Quando trabalhava, em 1999, como assessor de imprensa, para o então grupo de oposição do Corinthians, liderado por Damião Garcia, dono da Kalunga, antigo patrocinador do clube, presenciei um dos fatos mais intrigantes da minha carreira profissional.
O empresário havia ganhado uma ação contra o então presidente Alberto Dualib no Superior Tribunal de Justiça (STJ), que corria desde 1994. O motivo da ação era que naquela ano, o Conselho Deliberativo do Corinthians havia modificado o estatuto do clube para prorrogar o mandato de Dualib na presidência. A oposição alegava alteração ilegal do estatuto.
Com a vitória no STJ, última instância jurídica, tornava-se impossível um novo recurso da situação. Dias antes da publicação do resultado pelo STJ, fomos contratados por Damião Garcia justamente para trabalhar na imprensa o iminente anúncio da derrota de Dualib nos tribunais, assim que ela fosse feita pelo poder máximo do judiciário brasileiro.

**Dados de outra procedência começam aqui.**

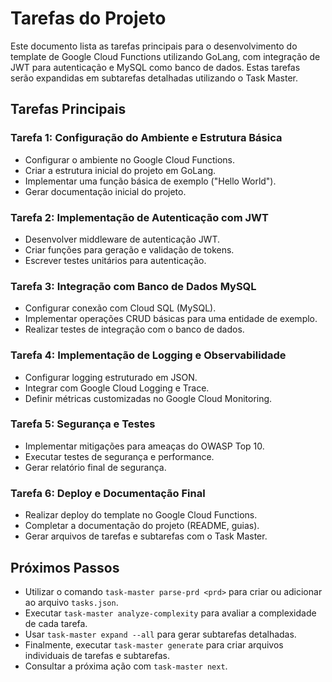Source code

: # Tarefas do Projeto

Este documento lista as tarefas principais para o desenvolvimento do template de Google Cloud Functions utilizando GoLang, com integração de JWT para autenticação e MySQL como banco de dados. Estas tarefas serão expandidas em subtarefas detalhadas utilizando o Task Master.

## Tarefas Principais

### Tarefa 1: Configuração do Ambiente e Estrutura Básica
- Configurar o ambiente no Google Cloud Functions.
- Criar a estrutura inicial do projeto em GoLang.
- Implementar uma função básica de exemplo ("Hello World").
- Gerar documentação inicial do projeto.

### Tarefa 2: Implementação de Autenticação com JWT
- Desenvolver middleware de autenticação JWT.
- Criar funções para geração e validação de tokens.
- Escrever testes unitários para autenticação.

### Tarefa 3: Integração com Banco de Dados MySQL
- Configurar conexão com Cloud SQL (MySQL).
- Implementar operações CRUD básicas para uma entidade de exemplo.
- Realizar testes de integração com o banco de dados.

### Tarefa 4: Implementação de Logging e Observabilidade
- Configurar logging estruturado em JSON.
- Integrar com Google Cloud Logging e Trace.
- Definir métricas customizadas no Google Cloud Monitoring.

### Tarefa 5: Segurança e Testes
- Implementar mitigações para ameaças do OWASP Top 10.
- Executar testes de segurança e performance.
- Gerar relatório final de segurança.

### Tarefa 6: Deploy e Documentação Final
- Realizar deploy do template no Google Cloud Functions.
- Completar a documentação do projeto (README, guias).
- Gerar arquivos de tarefas e subtarefas com o Task Master.

## Próximos Passos

- Utilizar o comando `task-master parse-prd <prd>` para criar ou adicionar ao arquivo `tasks.json`.
- Executar `task-master analyze-complexity` para avaliar a complexidade de cada tarefa.
- Usar `task-master expand --all` para gerar subtarefas detalhadas.
- Finalmente, executar `task-master generate` para criar arquivos individuais de tarefas e subtarefas.
- Consultar a próxima ação com `task-master next`.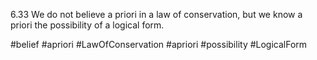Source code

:  6.33 We do not believe a priori in a law of conservation, but we know a priori the possibility of a logical form.
 
 #belief #apriori #LawOfConservation #apriori #possibility #LogicalForm 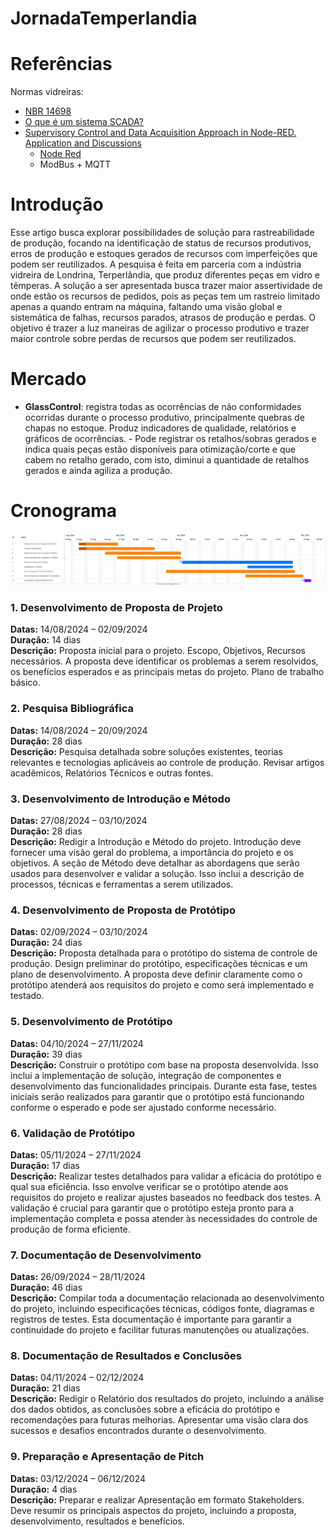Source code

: # JornadaTemperlandia

# Referências
Normas vidreiras:
- [NBR 14698](https://abravidro.org.br/abntcb-37-avanca-nos-trabalhos-de-revisao-da-nbr-14698/)
- [O que é um sistema SCADA?](https://www.hitecnologia.com.br/o-que-e-um-sistema-scada/) 
- [Supervisory Control and Data Acquisition Approach in Node-RED. Application and Discussions](./bibliografia/Supervisory_Control_and_Data_Acquisition_Approach_.pdf)
    - [Node Red](https://nodered.org/)
    - ModBus + MQTT

# Introdução
Esse artigo busca explorar possibilidades de solução para rastreabilidade de produção, focando na identificação de status de recursos produtivos, erros de produção e estoques gerados de recursos com imperfeições que podem ser reutilizados. A pesquisa é feita em parceria com a indústria vidreira de Londrina, Terperlândia, que produz diferentes peças em vidro e têmperas.
A solução a ser apresentada busca trazer maior assertividade de onde estão os recursos de pedidos, pois as peças tem um rastreio limitado apenas a quando entram na máquina, faltando uma visão global e sistemática de falhas, recursos parados, atrasos de produção e perdas. O objetivo é trazer a luz maneiras de agilizar o processo produtivo e trazer maior controle sobre perdas de recursos que podem ser reutilizados. 





# Mercado
- **GlassControl**: registra todas as ocorrências de não conformidades ocorridas durante o processo produtivo, principalmente quebras de chapas no estoque. Produz indicadores de qualidade, relatórios e gráficos de ocorrências. - Pode registrar os retalhos/sobras gerados e indica quais peças estão disponíveis para otimização/corte e que cabem no retalho gerado, com isto, diminui a quantidade de retalhos gerados e ainda agiliza a produção.


# Cronograma
[![Cronograma](./cronograma.png)](https://github.com/anthonphax/JornadaTemperlandia/blob/master/cronograma.png)

### 1. Desenvolvimento de Proposta de Projeto
**Datas:** 14/08/2024 – 02/09/2024  
**Duração:** 14 dias  
**Descrição:** Proposta inicial para o projeto. Escopo, Objetivos, Recursos necessários. A proposta deve identificar os problemas a serem resolvidos, os benefícios esperados e as principais metas do projeto. Plano de trabalho básico.

### 2. Pesquisa Bibliográfica
**Datas:** 14/08/2024 – 20/09/2024  
**Duração:** 28 dias  
**Descrição:** Pesquisa detalhada sobre soluções existentes, teorias relevantes e tecnologias aplicáveis ao controle de produção. Revisar artigos acadêmicos, Relatórios Técnicos e outras fontes.

### 3. Desenvolvimento de Introdução e Método
**Datas:** 27/08/2024 – 03/10/2024  
**Duração:** 28 dias  
**Descrição:** Redigir a Introdução e Método do projeto. Introdução deve fornecer uma visão geral do problema, a importância do projeto e os objetivos. A seção de Método deve detalhar as abordagens que serão usados para desenvolver e validar a solução. Isso inclui a descrição de processos, técnicas e ferramentas a serem utilizados.

### 4. Desenvolvimento de Proposta de Protótipo
**Datas:** 02/09/2024 – 03/10/2024  
**Duração:** 24 dias  
**Descrição:** Proposta detalhada para o protótipo do sistema de controle de produção. Design preliminar do protótipo, especificações técnicas e um plano de desenvolvimento. A proposta deve definir claramente como o protótipo atenderá aos requisitos do projeto e como será implementado e testado.

### 5. Desenvolvimento de Protótipo
**Datas:** 04/10/2024 – 27/11/2024  
**Duração:** 39 dias  
**Descrição:** Construir o protótipo com base na proposta desenvolvida. Isso inclui a implementação de solução, integração de componentes e desenvolvimento das funcionalidades principais. Durante esta fase, testes iniciais serão realizados para garantir que o protótipo está funcionando conforme o esperado e pode ser ajustado conforme necessário.

### 6. Validação de Protótipo
**Datas:** 05/11/2024 – 27/11/2024  
**Duração:** 17 dias  
**Descrição:** Realizar testes detalhados para validar a eficácia do protótipo e qual sua eficiência. Isso envolve verificar se o protótipo atende aos requisitos do projeto e realizar ajustes baseados no feedback dos testes. A validação é crucial para garantir que o protótipo esteja pronto para a implementação completa e possa atender às necessidades do controle de produção de forma eficiente.

### 7. Documentação de Desenvolvimento
**Datas:** 26/09/2024 – 28/11/2024  
**Duração:** 46 dias  
**Descrição:** Compilar toda a documentação relacionada ao desenvolvimento do projeto, incluindo especificações técnicas, códigos fonte, diagramas e registros de testes. Esta documentação é importante para garantir a continuidade do projeto e facilitar futuras manutenções ou atualizações.

### 8. Documentação de Resultados e Conclusões
**Datas:** 04/11/2024 – 02/12/2024  
**Duração:** 21 dias  
**Descrição:** Redigir o Relatório dos resultados do projeto, incluindo a análise dos dados obtidos, as conclusões sobre a eficácia do protótipo e recomendações para futuras melhorias. Apresentar uma visão clara dos sucessos e desafios encontrados durante o desenvolvimento.

### 9. Preparação e Apresentação de Pitch
**Datas:** 03/12/2024 – 06/12/2024  
**Duração:** 4 dias  
**Descrição:** Preparar e realizar Apresentação em formato Stakeholders. Deve resumir os principais aspectos do projeto, incluindo a proposta, desenvolvimento, resultados e benefícios.
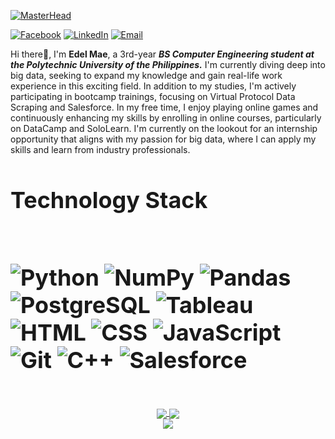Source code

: [![MasterHead](https://github.com/user-attachments/assets/504fd42d-bdc3-43c0-9a8f-376c69cfb054)](https://github.com/edelmode)

[![Facebook](https://img.shields.io/badge/Facebook-1877F2?style=for-the-badge&logo=facebook&logoColor=white)](https://www.facebook.com/delmae10)
[![LinkedIn](https://img.shields.io/badge/LinkedIn-0e76a8?style=for-the-badge&logo=LinkedIn&logoColor=white)](https://www.linkedin.com/in/edel-mae-tapar-aa2a9527b/)
[![Email](https://img.shields.io/badge/Email-FF5722?style=for-the-badge&logo=gmail&logoColor=white)](mailto:edelmaetapar1094@gmail.com)


<span style="font-size:14px; margin-bottom: 5px;">Hi there👋, I'm <b>Edel Mae</b>, a 3rd-year <b><i>BS Computer Engineering student at the Polytechnic University of the Philippines.</b></i> I'm currently diving deep into big data, seeking to expand my knowledge and gain real-life work experience in this exciting field. In addition to my studies, I'm actively participating in bootcamp trainings, focusing on Virtual Protocol Data Scraping and Salesforce. In my free time, I enjoy playing online games and continuously enhancing my skills by enrolling in online courses, particularly on DataCamp and SoloLearn. I'm currently on the lookout for an internship opportunity that aligns with my passion for big data, where I can apply my skills and learn from industry professionals. </span><br>



<h2 style="font-size: 36px; margin-bottom: 5px;">Technology Stack <br><br>

![Python](https://img.shields.io/badge/Python-3776AB?style=for-the-badge&logo=python&logoColor=white)
![NumPy](https://img.shields.io/badge/NumPy-013243?style=for-the-badge&logo=numpy&logoColor=white)
![Pandas](https://img.shields.io/badge/Pandas-150458?style=for-the-badge&logo=pandas&logoColor=white)
![PostgreSQL](https://img.shields.io/badge/PostgreSQL-336791?style=for-the-badge&logo=postgresql&logoColor=white)
![Tableau](https://img.shields.io/badge/Tableau-E97627?style=for-the-badge&logo=tableau&logoColor=white)
![HTML](https://img.shields.io/badge/HTML-E34F26?style=for-the-badge&logo=html5&logoColor=white)
![CSS](https://img.shields.io/badge/CSS-1572B6?style=for-the-badge&logo=css3&logoColor=white)
![JavaScript](https://img.shields.io/badge/JavaScript-F7DF1C?style=for-the-badge&logo=javascript&logoColor=black)
![Git](https://img.shields.io/badge/Git-F05032?style=for-the-badge&logo=git&logoColor=white)
![C++](https://img.shields.io/badge/C++-00599C?style=for-the-badge&logo=c%2B%2B&logoColor=white)
![Salesforce](https://img.shields.io/badge/Salesforce-Trailhead-00A1E0?style=for-the-badge&logo=salesforce&logoColor=white)

</h2><br>


<div align="center">
  <a href="https://github.com/edelmode">
    <img align="center" src="https://github-readme-stats.vercel.app/api?username=edelmode&show_icons=true&hide_border=true&exclude_repo=false&theme=highcontrast" />
  </a>
  <a href="https://github.com/edelmode">
    <img align="center" src="https://github-readme-stats.vercel.app/api/top-langs/?username=edelmode&layout=donut&hide_border=true&theme=highcontrast" />
  </a><br>
  <a href="https://github.com/edelmode">
    <img align="center" src="https://streak-stats.demolab.com?user=edelmode&hide_border=true&theme=highcontrast" />
  </a>
</div>





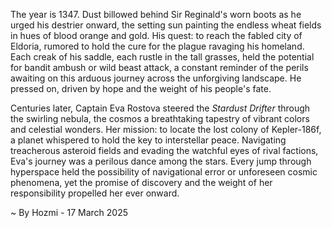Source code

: 
The year is 1347.  Dust billowed behind Sir Reginald's worn boots as he urged his destrier onward, the setting sun painting the endless wheat fields in hues of blood orange and gold.  His quest: to reach the fabled city of Eldoria, rumored to hold the cure for the plague ravaging his homeland.  Each creak of his saddle, each rustle in the tall grasses, held the potential for bandit ambush or wild beast attack, a constant reminder of the perils awaiting on this arduous journey across the unforgiving landscape.  He pressed on, driven by hope and the weight of his people's fate.

Centuries later, Captain Eva Rostova steered the *Stardust Drifter* through the swirling nebula, the cosmos a breathtaking tapestry of vibrant colors and celestial wonders.  Her mission: to locate the lost colony of Kepler-186f, a planet whispered to hold the key to interstellar peace.  Navigating treacherous asteroid fields and evading the watchful eyes of rival factions, Eva's journey was a perilous dance among the stars. Every jump through hyperspace held the possibility of navigational error or unforeseen cosmic phenomena, yet the promise of discovery and the weight of her responsibility propelled her ever onward.

~ By Hozmi - 17 March 2025
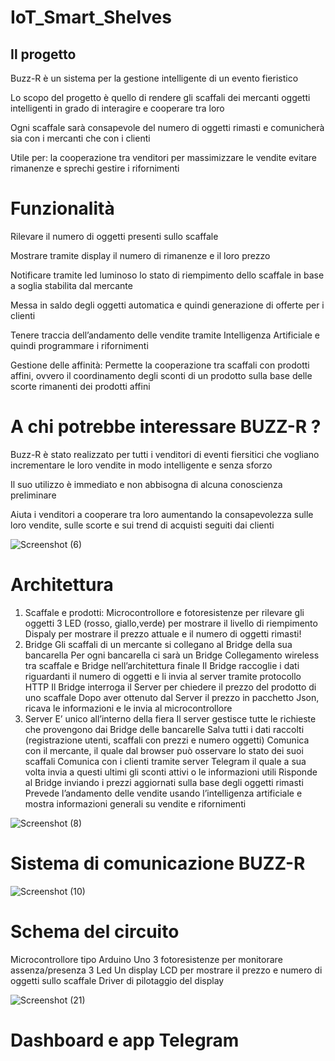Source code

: # IoT_Smart_Shelves
## Il progetto
Buzz-R è un sistema per la gestione intelligente di
   un evento fieristico

Lo scopo del progetto è quello di rendere gli scaffali
   dei mercanti oggetti intelligenti in grado di interagire e
   cooperare tra loro

Ogni scaffale sarà consapevole del numero di oggetti
   rimasti e comunicherà sia con i mercanti che con i clienti

Utile per:
la cooperazione tra venditori
per massimizzare le vendite 
evitare rimanenze e sprechi
gestire i rifornimenti

# Funzionalità
Rilevare il numero di oggetti presenti sullo scaffale

Mostrare tramite display il numero di rimanenze e il loro prezzo

Notificare tramite led luminoso lo stato di riempimento dello scaffale in base a soglia stabilita dal mercante

Messa in saldo degli oggetti automatica e quindi generazione di offerte per i clienti

Tenere traccia dell’andamento delle vendite tramite Intelligenza Artificiale e quindi programmare i rifornimenti

Gestione delle affinità:
Permette la cooperazione tra scaffali con prodotti affini, ovvero il coordinamento degli sconti di un prodotto sulla base delle scorte rimanenti dei prodotti affini

# A chi potrebbe interessare BUZZ-R ?

Buzz-R è stato realizzato per tutti i venditori di eventi fiersitici che vogliano incrementare le loro vendite in modo intelligente e senza sforzo 

Il suo utilizzo è immediato e non abbisogna di alcuna conoscienza preliminare

Aiuta i venditori a cooperare tra loro aumentando la consapevolezza sulle loro vendite, sulle scorte e sui trend di acquisti seguiti dai clienti

![Screenshot (6)](https://user-images.githubusercontent.com/58270634/190853155-de2ff5b1-6352-42c4-a619-04ecdba90ba8.png)

# Architettura

1) Scaffale e prodotti:
   Microcontrollore e fotoresistenze per rilevare gli oggetti
   3 LED (rosso, giallo,verde) per mostrare il livello di riempimento
   Dispaly per mostrare il prezzo attuale e il numero di oggetti rimasti!
2) Bridge 
     Gli scaffali di un mercante si collegano al Bridge della sua bancarella
     Per ogni bancarella ci sarà un Bridge 
     Collegamento wireless tra scaffale e Bridge nell’architettura finale
     Il Bridge raccoglie i dati riguardanti il numero di oggetti e li invia al server tramite protocollo HTTP
     Il Bridge interroga il Server per chiedere il prezzo del prodotto di uno scaffale
     Dopo aver ottenuto dal Server il prezzo in pacchetto Json, ricava le informazioni e le invia al microcontrollore
3) Server
     E’ unico all’interno della fiera
     Il server gestisce tutte le richieste che provengono dai Bridge delle bancarelle
     Salva tutti i dati raccolti (registrazione utenti, scaffali con prezzi e numero oggetti)
     Comunica con il mercante, il quale dal browser può osservare   lo stato dei suoi scaffali
     Comunica con i clienti tramite server Telegram il quale a sua volta invia a questi ultimi gli sconti attivi o le informazioni utili
     Risponde al Bridge inviando i prezzi aggiornati sulla base degli oggetti rimasti
     Prevede l’andamento delle vendite usando l’intelligenza artificiale e mostra informazioni generali su vendite e rifornimenti
     
     
![Screenshot (8)](https://user-images.githubusercontent.com/58270634/190853284-03313f8e-b009-46ea-a2f7-651205a48255.png)
     
# Sistema di comunicazione BUZZ-R

![Screenshot (10)](https://user-images.githubusercontent.com/58270634/190853599-2ef1fca0-2164-4b88-91d1-1cc39167b639.png)

# Schema del circuito

 Microcontrollore tipo Arduino Uno
 3 fotoresistenze per monitorare assenza/presenza
 3 Led 
 Un display LCD per mostrare il prezzo e numero di oggetti sullo scaffale
 Driver di pilotaggio del display 
 
 ![Screenshot (21)](https://user-images.githubusercontent.com/58270634/190865459-e99f5d06-18de-457e-a22e-25c8a5d7c901.png)

# Dashboard e app Telegram 











   









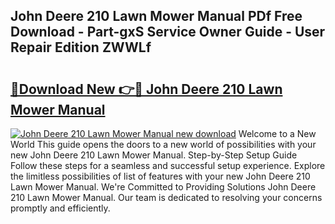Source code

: ## John Deere 210 Lawn Mower Manual PDf Free Download - Part-gxS Service Owner Guide - User Repair Edition ZWWLf

# <h2><a href="http://bc9239.oget.top/?id=John+Deere+210+Lawn+Mower+Manual">🔗Download New 👉🔴 John Deere 210 Lawn Mower Manual</a></h2>

[![John Deere 210 Lawn Mower Manual new download](https://i.imgur.com/5g1atiW.png)](http://bc9239.oget.top/?id=John+Deere+210+Lawn+Mower+Manual)
Welcome to a New World This guide opens the doors to a new world of possibilities with your new John Deere 210 Lawn Mower Manual. Step-by-Step Setup Guide Follow these steps for a seamless and successful setup experience. Explore the limitless possibilities of list of features with your new John Deere 210 Lawn Mower Manual. We're Committed to Providing Solutions John Deere 210 Lawn Mower Manual. Our team is dedicated to resolving your concerns promptly and efficiently.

Na prática, o resultado representava que os atos de Dualib desde 94, quando foi feita a manobra no conselho para o então presidente se manter no cargo, perdiam a validade e ele deveria deixar a presidência.
Um dia após o Foro do Tatuapé, em São Paulo, receber do STJ o resultado da ação para executá-la – a Vara do Tatuapé foi por onde primeiro foi julgada a ação já que a sede do Corinthians compreende-se dentro daquela jurisdição -, a oposição convocou uma coletiva de imprensa em um hotel de luxo da região central de São Paulo para esclarecer sobre o feito.
No início da coletiva de imprensa, um sujeito esbaforido entrou na sala onde ocorria o evento com uma pilha de papeis nas mãos dizendo que precisava falar com um repórter da Folha de S. Paulo que estava presente ao local. Ao encontrar o jornalista, deu-lhe uma folha da pilha e deixou o restante sobre uma mesa localizada na entrada da sala onde ocorria o encontro, e foi-se embora.
A entrevista foi imediatamente tomada pela presença inusitada deste sujeito. O papel era um despacho do juiz do Foro do Tatuapé informando que a Vara não poderia cumprir a execução da decisão do STJ, o que para o advogado da oposição representava uma ilegalidade, já que um resultado em uma instância superior não é passível de questionamentos por instâncias jurídicas inferiores.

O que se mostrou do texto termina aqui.